## Activity
A single number is expected: the count of lines below where the word "Skills" occurs.

## Given entries
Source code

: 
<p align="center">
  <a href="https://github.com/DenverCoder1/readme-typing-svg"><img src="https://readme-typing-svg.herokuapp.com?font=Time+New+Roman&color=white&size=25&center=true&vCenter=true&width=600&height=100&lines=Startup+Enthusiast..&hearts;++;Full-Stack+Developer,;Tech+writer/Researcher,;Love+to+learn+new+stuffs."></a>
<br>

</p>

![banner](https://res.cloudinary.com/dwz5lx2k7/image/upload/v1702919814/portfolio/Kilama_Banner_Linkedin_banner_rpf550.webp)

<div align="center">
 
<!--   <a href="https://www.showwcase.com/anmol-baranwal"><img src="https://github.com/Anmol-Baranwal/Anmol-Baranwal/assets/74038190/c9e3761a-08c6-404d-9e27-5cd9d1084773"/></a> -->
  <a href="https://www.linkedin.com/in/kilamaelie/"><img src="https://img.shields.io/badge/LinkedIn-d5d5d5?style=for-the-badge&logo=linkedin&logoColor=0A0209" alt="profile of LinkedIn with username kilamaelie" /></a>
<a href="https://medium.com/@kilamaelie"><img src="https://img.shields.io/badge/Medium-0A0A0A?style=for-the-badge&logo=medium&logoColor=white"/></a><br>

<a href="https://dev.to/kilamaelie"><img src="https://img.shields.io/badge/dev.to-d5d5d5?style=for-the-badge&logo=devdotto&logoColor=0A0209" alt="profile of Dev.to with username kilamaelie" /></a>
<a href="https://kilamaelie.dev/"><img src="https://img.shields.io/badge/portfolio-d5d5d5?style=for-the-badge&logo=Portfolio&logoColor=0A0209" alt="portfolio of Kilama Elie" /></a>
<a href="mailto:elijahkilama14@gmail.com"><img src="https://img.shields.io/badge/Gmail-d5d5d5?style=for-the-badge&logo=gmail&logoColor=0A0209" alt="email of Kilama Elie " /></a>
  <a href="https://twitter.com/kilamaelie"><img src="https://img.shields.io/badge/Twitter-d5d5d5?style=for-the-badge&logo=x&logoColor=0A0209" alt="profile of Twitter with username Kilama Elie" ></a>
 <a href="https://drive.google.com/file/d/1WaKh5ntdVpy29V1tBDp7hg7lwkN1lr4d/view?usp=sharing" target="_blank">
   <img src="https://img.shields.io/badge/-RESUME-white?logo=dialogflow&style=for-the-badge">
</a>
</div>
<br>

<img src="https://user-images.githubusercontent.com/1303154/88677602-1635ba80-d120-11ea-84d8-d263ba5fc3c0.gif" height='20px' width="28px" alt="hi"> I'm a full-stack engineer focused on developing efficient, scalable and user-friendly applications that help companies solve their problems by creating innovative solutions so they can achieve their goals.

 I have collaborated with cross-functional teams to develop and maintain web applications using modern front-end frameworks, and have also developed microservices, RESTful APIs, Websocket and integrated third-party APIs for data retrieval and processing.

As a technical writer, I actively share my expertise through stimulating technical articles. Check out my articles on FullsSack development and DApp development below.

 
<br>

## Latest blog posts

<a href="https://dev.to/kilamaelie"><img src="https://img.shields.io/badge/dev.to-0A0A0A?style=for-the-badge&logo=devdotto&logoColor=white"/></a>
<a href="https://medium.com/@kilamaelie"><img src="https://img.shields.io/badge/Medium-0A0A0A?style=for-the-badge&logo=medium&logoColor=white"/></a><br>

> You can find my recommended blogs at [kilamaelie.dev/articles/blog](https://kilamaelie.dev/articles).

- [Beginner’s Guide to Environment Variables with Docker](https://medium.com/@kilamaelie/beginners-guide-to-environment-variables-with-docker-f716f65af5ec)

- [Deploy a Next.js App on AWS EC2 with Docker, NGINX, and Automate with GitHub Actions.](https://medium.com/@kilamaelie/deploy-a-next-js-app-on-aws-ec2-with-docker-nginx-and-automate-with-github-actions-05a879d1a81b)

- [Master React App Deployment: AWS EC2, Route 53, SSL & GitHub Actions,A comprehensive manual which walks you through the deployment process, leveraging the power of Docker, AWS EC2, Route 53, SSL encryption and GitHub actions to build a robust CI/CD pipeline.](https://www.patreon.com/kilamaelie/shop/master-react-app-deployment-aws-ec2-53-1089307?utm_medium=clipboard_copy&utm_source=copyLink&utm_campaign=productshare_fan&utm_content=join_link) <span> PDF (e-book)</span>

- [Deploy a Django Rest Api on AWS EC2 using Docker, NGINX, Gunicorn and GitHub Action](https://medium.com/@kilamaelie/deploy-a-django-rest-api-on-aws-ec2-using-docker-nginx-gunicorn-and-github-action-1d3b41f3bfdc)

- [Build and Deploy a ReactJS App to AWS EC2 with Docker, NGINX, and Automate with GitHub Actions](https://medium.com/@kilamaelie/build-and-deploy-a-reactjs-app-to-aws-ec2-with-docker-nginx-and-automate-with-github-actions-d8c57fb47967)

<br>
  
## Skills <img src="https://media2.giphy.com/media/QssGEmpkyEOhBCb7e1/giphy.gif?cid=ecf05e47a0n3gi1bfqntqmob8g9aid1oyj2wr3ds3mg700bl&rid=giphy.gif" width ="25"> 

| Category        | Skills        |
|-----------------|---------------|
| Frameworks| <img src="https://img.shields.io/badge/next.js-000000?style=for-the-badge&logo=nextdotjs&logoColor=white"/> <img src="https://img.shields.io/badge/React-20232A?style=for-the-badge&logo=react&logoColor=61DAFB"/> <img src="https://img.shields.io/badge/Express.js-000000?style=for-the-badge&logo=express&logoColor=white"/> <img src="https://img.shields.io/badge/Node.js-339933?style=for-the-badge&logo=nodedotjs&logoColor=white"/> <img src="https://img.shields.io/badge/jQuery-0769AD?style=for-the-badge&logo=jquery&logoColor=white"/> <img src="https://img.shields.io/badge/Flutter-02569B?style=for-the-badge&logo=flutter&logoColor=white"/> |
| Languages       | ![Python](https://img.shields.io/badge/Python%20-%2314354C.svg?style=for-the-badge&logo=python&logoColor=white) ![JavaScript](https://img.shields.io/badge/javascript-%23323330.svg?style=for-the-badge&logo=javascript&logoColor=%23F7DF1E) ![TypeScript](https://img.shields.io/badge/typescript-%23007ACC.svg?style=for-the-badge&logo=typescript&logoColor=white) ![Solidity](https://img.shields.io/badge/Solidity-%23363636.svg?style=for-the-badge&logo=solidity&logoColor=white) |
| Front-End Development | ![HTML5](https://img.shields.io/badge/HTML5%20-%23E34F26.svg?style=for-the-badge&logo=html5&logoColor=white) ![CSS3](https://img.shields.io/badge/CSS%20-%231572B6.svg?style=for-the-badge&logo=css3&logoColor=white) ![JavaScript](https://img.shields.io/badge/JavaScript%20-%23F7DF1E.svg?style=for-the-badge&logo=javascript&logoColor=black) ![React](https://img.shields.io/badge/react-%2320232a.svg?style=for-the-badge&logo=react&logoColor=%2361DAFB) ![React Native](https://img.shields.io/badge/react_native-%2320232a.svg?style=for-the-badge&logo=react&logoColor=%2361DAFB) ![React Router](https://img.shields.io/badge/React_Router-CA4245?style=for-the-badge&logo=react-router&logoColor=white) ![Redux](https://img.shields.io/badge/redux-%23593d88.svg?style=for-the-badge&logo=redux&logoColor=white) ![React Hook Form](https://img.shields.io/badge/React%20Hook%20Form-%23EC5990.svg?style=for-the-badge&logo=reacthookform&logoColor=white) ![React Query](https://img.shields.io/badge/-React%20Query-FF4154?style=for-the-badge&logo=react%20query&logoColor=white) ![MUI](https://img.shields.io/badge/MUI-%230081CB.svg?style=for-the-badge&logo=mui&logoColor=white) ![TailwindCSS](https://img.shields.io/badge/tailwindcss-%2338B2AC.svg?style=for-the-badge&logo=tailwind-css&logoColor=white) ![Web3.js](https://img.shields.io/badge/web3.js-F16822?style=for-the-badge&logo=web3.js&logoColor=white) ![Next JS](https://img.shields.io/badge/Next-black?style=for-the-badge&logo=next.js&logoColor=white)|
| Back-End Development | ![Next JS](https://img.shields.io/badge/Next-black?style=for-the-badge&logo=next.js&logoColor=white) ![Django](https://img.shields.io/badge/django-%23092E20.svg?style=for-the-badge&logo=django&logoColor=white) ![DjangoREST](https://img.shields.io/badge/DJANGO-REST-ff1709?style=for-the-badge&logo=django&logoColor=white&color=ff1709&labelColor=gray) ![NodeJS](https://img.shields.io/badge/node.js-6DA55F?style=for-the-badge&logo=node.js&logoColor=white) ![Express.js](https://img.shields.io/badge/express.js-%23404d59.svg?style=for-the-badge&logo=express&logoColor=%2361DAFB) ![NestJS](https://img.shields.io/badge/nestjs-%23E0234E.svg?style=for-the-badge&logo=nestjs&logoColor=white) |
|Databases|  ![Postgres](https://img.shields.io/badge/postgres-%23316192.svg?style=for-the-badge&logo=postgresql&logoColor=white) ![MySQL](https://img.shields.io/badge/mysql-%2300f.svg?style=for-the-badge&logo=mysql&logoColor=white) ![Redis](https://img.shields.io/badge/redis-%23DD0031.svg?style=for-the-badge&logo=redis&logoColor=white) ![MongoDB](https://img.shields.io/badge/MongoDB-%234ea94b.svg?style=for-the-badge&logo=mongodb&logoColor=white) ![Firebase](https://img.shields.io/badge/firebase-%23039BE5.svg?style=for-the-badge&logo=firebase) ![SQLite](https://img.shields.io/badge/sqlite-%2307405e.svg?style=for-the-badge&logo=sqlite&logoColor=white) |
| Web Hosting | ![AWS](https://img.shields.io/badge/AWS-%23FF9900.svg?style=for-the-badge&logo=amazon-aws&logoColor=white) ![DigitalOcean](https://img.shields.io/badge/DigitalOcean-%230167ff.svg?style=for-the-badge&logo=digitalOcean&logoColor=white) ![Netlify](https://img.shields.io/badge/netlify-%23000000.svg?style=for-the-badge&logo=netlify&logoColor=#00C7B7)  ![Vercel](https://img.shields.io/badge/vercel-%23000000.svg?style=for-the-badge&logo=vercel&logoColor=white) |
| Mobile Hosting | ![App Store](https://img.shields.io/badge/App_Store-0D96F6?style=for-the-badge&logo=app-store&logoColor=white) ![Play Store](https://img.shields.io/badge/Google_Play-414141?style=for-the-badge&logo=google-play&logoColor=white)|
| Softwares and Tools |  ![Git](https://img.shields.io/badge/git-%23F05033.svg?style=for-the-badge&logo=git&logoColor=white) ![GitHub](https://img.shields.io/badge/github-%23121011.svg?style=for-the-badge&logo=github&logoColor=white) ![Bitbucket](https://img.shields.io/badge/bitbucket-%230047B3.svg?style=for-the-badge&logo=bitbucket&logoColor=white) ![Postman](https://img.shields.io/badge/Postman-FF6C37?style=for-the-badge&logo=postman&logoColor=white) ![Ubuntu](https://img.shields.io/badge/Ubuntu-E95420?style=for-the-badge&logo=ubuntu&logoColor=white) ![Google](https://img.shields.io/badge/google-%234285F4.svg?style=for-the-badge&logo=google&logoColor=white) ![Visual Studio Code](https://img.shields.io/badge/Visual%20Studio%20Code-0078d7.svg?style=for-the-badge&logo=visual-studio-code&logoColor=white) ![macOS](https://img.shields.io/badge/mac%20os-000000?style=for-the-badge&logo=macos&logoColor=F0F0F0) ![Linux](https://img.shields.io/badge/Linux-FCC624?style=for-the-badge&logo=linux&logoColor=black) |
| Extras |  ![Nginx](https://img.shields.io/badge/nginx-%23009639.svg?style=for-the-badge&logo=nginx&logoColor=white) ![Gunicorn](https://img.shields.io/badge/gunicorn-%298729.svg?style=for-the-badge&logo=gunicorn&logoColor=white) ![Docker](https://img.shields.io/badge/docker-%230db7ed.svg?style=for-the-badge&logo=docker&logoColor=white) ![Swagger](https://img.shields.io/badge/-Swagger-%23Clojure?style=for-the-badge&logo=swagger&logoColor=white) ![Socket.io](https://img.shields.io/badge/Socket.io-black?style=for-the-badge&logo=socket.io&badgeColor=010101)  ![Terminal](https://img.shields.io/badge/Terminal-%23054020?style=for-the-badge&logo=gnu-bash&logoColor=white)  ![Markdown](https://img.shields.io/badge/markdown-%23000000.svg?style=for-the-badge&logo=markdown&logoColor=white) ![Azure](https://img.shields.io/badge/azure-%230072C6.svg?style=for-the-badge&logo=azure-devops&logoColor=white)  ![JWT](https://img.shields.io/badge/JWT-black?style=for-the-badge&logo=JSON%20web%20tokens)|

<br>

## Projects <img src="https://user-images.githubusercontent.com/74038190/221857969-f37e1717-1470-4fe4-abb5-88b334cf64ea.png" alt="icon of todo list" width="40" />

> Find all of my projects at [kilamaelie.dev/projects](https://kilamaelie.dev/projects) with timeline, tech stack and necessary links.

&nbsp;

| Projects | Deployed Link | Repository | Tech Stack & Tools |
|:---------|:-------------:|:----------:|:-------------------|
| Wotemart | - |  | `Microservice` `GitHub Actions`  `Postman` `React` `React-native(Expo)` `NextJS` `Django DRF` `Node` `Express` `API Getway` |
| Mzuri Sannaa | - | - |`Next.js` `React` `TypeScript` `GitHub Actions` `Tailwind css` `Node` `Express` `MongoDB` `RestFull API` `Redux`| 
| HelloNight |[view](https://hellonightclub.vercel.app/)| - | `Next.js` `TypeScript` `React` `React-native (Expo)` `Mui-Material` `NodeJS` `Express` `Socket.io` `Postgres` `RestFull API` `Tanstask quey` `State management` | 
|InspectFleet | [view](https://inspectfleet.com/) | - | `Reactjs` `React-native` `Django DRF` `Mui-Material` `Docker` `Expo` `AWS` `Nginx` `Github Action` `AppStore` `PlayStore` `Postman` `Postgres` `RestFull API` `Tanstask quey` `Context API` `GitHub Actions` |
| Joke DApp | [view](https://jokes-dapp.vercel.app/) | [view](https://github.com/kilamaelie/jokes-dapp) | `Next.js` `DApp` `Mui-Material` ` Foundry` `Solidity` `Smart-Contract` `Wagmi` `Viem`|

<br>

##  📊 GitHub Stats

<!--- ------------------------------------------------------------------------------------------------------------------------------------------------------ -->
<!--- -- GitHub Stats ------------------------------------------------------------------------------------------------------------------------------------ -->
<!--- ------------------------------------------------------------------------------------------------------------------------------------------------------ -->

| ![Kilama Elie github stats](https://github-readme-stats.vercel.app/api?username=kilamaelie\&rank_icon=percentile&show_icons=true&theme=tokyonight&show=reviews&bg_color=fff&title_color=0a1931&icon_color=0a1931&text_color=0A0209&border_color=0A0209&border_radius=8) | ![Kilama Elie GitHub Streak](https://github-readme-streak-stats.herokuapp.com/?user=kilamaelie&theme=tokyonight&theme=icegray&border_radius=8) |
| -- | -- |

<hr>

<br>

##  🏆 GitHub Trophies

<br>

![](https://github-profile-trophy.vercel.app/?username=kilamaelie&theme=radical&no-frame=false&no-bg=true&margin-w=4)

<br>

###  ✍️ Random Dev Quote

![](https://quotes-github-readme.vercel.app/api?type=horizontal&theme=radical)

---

## Exercise result
2